The University of Nottingham will spearhead three of the innovative programmes aimed at combatting the bacteria’s formation, survival and spread throughout the production chain.
The studies, coordinated by the Biotechnology and Biological Science Research Council (BBSRC), are part of a concerted attack on the bug that is the leading cause of food poisoning in the UK, which costs the economy an estimated £600m annually.
Scientists from Nottingham said they would focus on Campylobacter in poultry as this is the most common source of the bacteria. Around two thirds of fresh retail poultry is believed to be tainted with the organism, said the Food Standards Agency (FSA), which, along with the Department for Environment, Food and Rural Affairs (Defra) is co-funding the research.

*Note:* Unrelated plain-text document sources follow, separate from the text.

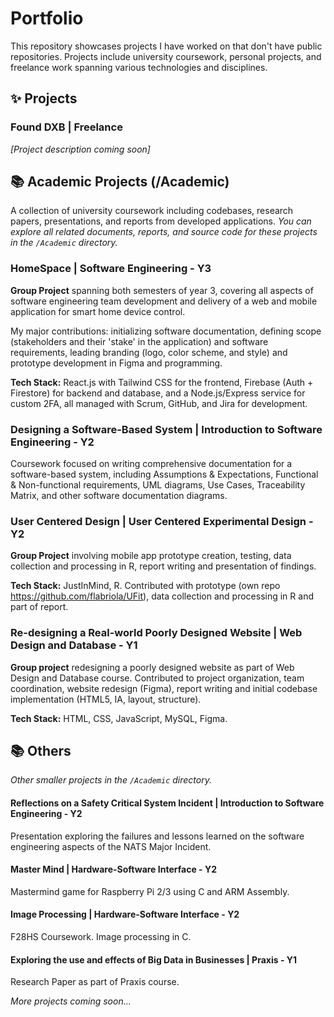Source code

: # Portfolio

This repository showcases projects I have worked on that don't have public repositories. Projects include university coursework, personal projects, and freelance work spanning various technologies and disciplines.


## ✨ Projects

### Found DXB | Freelance
*[Project description coming soon]*


## 📚 Academic Projects (/Academic)

A collection of university coursework including codebases, research papers, presentations, and reports from developed applications. 
*You can explore all related documents, reports, and source code for these projects in the `/Academic` directory.*

### HomeSpace | Software Engineering - Y3 
**Group Project** spanning both semesters of year 3, covering all aspects of software engineering team development and delivery of a web and mobile application for smart home device control.

My major contributions: initializing software documentation, defining scope (stakeholders and their 'stake' in the application) and software requirements, leading branding (logo, color scheme, and style) and prototype development in Figma and programming.

**Tech Stack:** React.js with Tailwind CSS for the frontend, Firebase (Auth + Firestore) for backend and database, and a Node.js/Express service for custom 2FA, all managed with Scrum, GitHub, and Jira for development.

### Designing a Software-Based System | Introduction to Software Engineering - Y2
Coursework focused on writing comprehensive documentation for a software-based system, including Assumptions & Expectations, Functional & Non-functional requirements, UML diagrams, Use Cases, Traceability Matrix, and other software documentation diagrams.

### User Centered Design | User Centered Experimental Design - Y2
**Group Project** involving mobile app prototype creation, testing, data collection and processing in R, report writing and presentation of findings.

**Tech Stack:** JustInMind, R. Contributed with prototype (own repo https://github.com/flabriola/UFit), data collection and processing in R and part of report.

### Re-designing a Real-world Poorly Designed Website | Web Design and Database - Y1
**Group project** redesigning a poorly designed website as part of Web Design and Database course. Contributed to project organization, team coordination, website redesign (Figma), report writing and initial codebase implementation (HTML5, IA, layout, structure).

**Tech Stack:** HTML, CSS, JavaScript, MySQL, Figma.

## 📚 Others
*Other smaller projects in the `/Academic` directory.*

#### Reflections on a Safety Critical System Incident | Introduction to Software Engineering - Y2
Presentation exploring the failures and lessons learned on the software engineering aspects of the NATS Major Incident.

#### Master Mind | Hardware-Software Interface - Y2
Mastermind game for Raspberry Pi 2/3 using C and ARM Assembly.

#### Image Processing | Hardware-Software Interface - Y2
F28HS Coursework. Image processing in C.

#### Exploring the use and effects of Big Data in Businesses | Praxis - Y1
Research Paper as part of Praxis course.

*More projects coming soon...*
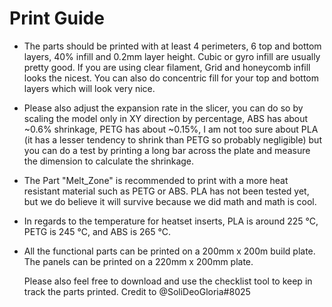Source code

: # Print Guide




- The parts should be printed with at least 4 perimeters, 6 top and bottom layers, 40% infill and 0.2mm layer height. Cubic or gyro infill are usually pretty good. If you are using clear filament, Grid and honeycomb infill looks the nicest. You can also do concentric fill for your top and bottom layers which will look very nice.

- Please also adjust the expansion rate in the slicer, you can do so by scaling the model only in XY direction by percentage, ABS has about ~0.6% shrinkage, PETG has about ~0.15%, I am not too sure about PLA (it has a lesser tendency to shrink than PETG so probably negligible) but you can do a test by printing a long bar across the plate and measure the dimension to calculate the shrinkage.

- The Part "Melt_Zone" is recommended to print with a more heat resistant material such as PETG or ABS. PLA has not been tested yet, but we do believe it will survive because we did math and math is cool.

- In regards to the temperature for heatset inserts, PLA is around 225 °C, PETG is 245 °C, and ABS is 265 °C.

- All the functional parts can be printed on a 200mm x 200m build plate. The panels can be printed on a 220mm x 200mm plate.

  Please also feel free to download and use the checklist tool to keep in track the parts printed.
Credit to @SoliDeoGloria#8025
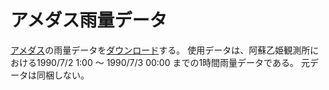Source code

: 
# アメダス雨量データ

[アメダス](https://www.jma.go.jp/jma/kishou/know/amedas/kaisetsu.html)の雨量データを[ダウンロード](https://www.data.jma.go.jp/gmd/risk/obsdl/index.php)する。
使用データは、阿蘇乙姫観測所における1990/7/2 1:00 ～ 1990/7/3 00:00 までの1時間雨量データである。
元データは同梱しない。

Andrew Wadge, the agency’s chief scientist: "Improving public health by tackling Campylobacter is a key priority for the FSA. The levels found on raw chicken are too high in the UK and we are working with industry to reduce them significantly. “
One of the projects will examine the use of bacteriophage as a viable biocontrol against Campylobacter. A bacteriophage is a naturally occurring virus that kills specific bacteria and the scientists hope to use these to prevent campylobacter from colonizing poultry and poultry meat, said project leader Ian Connerton, food safety professors at the School of Biosciences.
Bacteriophages target Campylobacter only and ignore so-called ‘friendly’ bacteria. As they are commonly present in the environment, humans encounter them every day, including in fresh produce.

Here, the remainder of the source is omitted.